**Directions for this task**
Return the data word for word. Pictures are to be omitted.

**Material supplied**
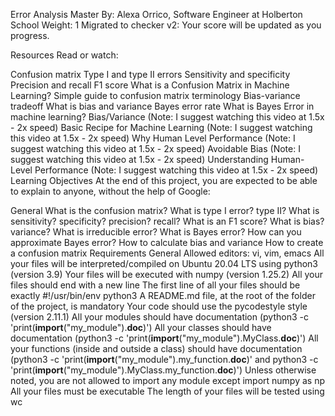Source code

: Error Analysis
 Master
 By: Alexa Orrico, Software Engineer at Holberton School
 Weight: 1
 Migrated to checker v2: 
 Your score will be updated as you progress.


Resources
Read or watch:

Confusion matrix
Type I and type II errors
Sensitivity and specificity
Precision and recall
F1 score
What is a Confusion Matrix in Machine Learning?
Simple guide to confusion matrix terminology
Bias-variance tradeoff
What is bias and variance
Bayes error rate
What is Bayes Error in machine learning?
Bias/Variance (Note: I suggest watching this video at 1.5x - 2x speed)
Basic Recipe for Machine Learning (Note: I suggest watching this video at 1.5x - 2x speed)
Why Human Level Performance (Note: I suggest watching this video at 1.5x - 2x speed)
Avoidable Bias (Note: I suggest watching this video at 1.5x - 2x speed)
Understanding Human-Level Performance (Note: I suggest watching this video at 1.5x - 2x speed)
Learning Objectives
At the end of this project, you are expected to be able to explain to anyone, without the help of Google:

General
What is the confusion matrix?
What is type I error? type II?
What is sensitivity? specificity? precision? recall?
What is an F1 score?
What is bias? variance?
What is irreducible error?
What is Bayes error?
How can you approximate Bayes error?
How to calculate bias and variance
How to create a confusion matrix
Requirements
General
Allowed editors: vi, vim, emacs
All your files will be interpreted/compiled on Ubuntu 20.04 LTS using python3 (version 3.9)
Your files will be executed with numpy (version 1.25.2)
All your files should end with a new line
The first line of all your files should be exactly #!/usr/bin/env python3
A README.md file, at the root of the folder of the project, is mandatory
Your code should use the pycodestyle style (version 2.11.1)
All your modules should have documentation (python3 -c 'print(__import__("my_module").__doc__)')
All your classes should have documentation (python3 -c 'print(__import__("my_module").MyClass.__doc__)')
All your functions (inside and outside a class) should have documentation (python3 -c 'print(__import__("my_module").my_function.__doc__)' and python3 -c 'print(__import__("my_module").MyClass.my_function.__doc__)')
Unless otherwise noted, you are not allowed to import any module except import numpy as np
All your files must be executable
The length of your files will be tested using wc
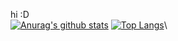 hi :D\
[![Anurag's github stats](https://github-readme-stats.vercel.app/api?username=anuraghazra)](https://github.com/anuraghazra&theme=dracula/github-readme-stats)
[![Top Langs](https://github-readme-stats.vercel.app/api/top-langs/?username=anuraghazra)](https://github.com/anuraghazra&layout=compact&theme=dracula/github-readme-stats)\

**Task result**
Source code

: Error Analysis
 Master
 By: Alexa Orrico, Software Engineer at Holberton School
 Weight: 1
 Migrated to checker v2: 
 Your score will be updated as you progress.


Resources
Read or watch:

Confusion matrix
Type I and type II errors
Sensitivity and specificity
Precision and recall
F1 score
What is a Confusion Matrix in Machine Learning?
Simple guide to confusion matrix terminology
Bias-variance tradeoff
What is bias and variance
Bayes error rate
What is Bayes Error in machine learning?
Bias/Variance (Note: I suggest watching this video at 1.5x - 2x speed)
Basic Recipe for Machine Learning (Note: I suggest watching this video at 1.5x - 2x speed)
Why Human Level Performance (Note: I suggest watching this video at 1.5x - 2x speed)
Avoidable Bias (Note: I suggest watching this video at 1.5x - 2x speed)
Understanding Human-Level Performance (Note: I suggest watching this video at 1.5x - 2x speed)
Learning Objectives
At the end of this project, you are expected to be able to explain to anyone, without the help of Google:

General
What is the confusion matrix?
What is type I error? type II?
What is sensitivity? specificity? precision? recall?
What is an F1 score?
What is bias? variance?
What is irreducible error?
What is Bayes error?
How can you approximate Bayes error?
How to calculate bias and variance
How to create a confusion matrix
Requirements
General
Allowed editors: vi, vim, emacs
All your files will be interpreted/compiled on Ubuntu 20.04 LTS using python3 (version 3.9)
Your files will be executed with numpy (version 1.25.2)
All your files should end with a new line
The first line of all your files should be exactly #!/usr/bin/env python3
A README.md file, at the root of the folder of the project, is mandatory
Your code should use the pycodestyle style (version 2.11.1)
All your modules should have documentation (python3 -c 'print(__import__("my_module").__doc__)')
All your classes should have documentation (python3 -c 'print(__import__("my_module").MyClass.__doc__)')
All your functions (inside and outside a class) should have documentation (python3 -c 'print(__import__("my_module").my_function.__doc__)' and python3 -c 'print(__import__("my_module").MyClass.my_function.__doc__)')
Unless otherwise noted, you are not allowed to import any module except import numpy as np
All your files must be executable
The length of your files will be tested using wc
 hi :D\
[![Anurag's github stats](https://github-readme-stats.vercel.app/api?username=anuraghazra)](https://github.com/anuraghazra&theme=dracula/github-readme-stats)
[![Top Langs](https://github-readme-stats.vercel.app/api/top-langs/?username=anuraghazra)](https://github.com/anuraghazra&layout=compact&theme=dracula/github-readme-stats)\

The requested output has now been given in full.